Today IBM announced the availability of Secure Execution for IBM Z. Secure Execution is an IBM LinuxONE and Linux on IBM Z exclusive trusted execution environment (TEE) technology that is designed to protect and isolate workloads better than a standard software environment, from both internal and external threats.

As an infrastructure developer, I was interested to learn more about the technology behind this new feature, so I sat down with Jonathan Bradbury, Senior Technical Staff Member at IBM working on Secure Execution, to go through the basics of what Secure Execution actually provides on a technical level.

At its core, a Secure Execution provides a KVM-based virtual machine that is fully isolated and protected from the hypervisor with encryption keys that only the IBM Z hardware and firmware have access to.

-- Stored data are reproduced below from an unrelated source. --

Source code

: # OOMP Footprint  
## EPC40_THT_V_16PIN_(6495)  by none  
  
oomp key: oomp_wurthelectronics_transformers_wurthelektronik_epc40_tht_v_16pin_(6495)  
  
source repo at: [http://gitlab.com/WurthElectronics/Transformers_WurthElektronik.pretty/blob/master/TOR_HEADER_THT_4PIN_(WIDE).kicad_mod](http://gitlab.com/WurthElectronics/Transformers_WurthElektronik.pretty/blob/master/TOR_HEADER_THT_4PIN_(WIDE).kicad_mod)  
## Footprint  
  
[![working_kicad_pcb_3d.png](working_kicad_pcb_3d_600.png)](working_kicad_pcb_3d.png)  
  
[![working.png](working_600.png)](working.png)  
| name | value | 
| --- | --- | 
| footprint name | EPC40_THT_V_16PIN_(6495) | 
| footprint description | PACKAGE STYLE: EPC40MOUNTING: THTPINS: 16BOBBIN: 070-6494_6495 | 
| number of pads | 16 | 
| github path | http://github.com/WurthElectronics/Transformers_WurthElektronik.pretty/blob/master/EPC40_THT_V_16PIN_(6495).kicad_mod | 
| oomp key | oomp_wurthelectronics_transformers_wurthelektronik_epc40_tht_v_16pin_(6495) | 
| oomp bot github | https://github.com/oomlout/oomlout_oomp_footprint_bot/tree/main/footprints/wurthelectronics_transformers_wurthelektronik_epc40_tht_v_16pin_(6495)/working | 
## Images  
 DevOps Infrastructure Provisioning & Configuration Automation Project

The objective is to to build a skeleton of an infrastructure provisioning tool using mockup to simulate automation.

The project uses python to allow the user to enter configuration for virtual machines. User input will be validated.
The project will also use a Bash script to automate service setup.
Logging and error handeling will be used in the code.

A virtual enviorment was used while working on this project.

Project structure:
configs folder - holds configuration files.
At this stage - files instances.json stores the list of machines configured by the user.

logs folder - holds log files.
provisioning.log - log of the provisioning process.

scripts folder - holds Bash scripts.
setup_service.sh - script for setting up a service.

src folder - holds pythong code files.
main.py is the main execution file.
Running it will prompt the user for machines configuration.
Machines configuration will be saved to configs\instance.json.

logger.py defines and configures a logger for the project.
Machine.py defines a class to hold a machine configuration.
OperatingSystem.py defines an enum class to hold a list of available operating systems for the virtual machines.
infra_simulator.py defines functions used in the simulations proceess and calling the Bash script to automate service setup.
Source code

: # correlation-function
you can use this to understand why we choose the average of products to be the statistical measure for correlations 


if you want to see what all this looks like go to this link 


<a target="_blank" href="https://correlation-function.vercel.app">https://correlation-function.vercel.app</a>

In practice, an encrypted Linux image is created using the host public key and a customer-specific key. Since the encryption keys are stored on the IBM Z hardware and firmware, the encrypted image can only be executed in a virtual machine on the host(s) it has been prepared for, and the image can’t be decrypted or tampered with outside of the designated host(s). In addition, your unencrypted virtual machine memory cannot be accessed by the host operating system either.

Figure 1

Applications are then run inside of that virtual machine, allowing the owner of the application to focus on just disk and network data encryption, both of which can be easily handled in userland.

Beyond an on-premises model, the door is also open for integration into your hybrid cloud solution. In an environment where you’re running Kubernetes across platforms, you can also imagine the benefits of exploiting Secure Execution to protect individual containers. This would enable you to protect individual containerized applications, such as sensitive databases and blockchain services, from an off-platform Kubernetes master. In this model, Kubernetes still manages the orchestration of containers, both on x86 and IBM Z, but it has no access to the data inside the Secure Execution environment container.